:: SUPPLIED ENTRIES

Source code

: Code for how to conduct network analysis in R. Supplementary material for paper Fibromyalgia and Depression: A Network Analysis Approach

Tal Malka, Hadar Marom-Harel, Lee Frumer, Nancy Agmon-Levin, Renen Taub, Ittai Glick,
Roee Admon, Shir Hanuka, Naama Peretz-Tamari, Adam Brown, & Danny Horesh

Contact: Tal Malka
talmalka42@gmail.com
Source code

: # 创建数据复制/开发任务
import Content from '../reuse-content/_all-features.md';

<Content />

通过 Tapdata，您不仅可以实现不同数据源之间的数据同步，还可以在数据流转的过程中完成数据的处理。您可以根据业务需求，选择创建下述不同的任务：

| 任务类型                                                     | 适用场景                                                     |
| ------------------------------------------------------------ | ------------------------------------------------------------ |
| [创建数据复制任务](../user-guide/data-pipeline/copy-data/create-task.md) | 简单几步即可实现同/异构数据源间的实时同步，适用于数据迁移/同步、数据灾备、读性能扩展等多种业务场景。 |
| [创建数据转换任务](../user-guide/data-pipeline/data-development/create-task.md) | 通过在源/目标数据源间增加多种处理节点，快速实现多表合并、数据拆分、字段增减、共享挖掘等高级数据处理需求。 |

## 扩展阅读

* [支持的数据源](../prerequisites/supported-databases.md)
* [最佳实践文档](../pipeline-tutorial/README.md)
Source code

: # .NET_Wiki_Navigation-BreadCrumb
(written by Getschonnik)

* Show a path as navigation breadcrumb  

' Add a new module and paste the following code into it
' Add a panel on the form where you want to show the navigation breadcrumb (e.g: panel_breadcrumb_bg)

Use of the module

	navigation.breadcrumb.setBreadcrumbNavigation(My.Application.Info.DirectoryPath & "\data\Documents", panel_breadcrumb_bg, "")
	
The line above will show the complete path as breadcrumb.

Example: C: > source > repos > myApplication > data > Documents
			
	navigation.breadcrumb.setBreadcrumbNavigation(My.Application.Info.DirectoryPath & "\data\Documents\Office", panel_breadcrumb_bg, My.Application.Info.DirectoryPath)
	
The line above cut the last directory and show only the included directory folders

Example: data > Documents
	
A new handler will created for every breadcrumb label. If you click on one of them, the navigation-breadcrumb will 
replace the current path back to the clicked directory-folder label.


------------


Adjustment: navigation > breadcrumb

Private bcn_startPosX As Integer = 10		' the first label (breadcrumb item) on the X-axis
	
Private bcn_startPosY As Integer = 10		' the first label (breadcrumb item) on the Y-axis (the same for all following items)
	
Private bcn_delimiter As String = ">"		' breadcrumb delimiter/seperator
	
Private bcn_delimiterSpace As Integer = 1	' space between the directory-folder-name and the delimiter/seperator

::::

* REQUIREMENT *
From the records above, copy only the lines starting with the line that holds "Example: C: >" and going on through the line that holds "Adjustment: navigation > breadcrumb", exactly as written.

* TASK OUTPUT *
Example: C: > source > repos > myApplication > data > Documents
			
	navigation.breadcrumb.setBreadcrumbNavigation(My.Application.Info.DirectoryPath & "\data\Documents\Office", panel_breadcrumb_bg, My.Application.Info.DirectoryPath)
	
The line above cut the last directory and show only the included directory folders

Example: data > Documents
	
A new handler will created for every breadcrumb label. If you click on one of them, the navigation-breadcrumb will 
replace the current path back to the clicked directory-folder label.


------------


Adjustment: navigation > breadcrumb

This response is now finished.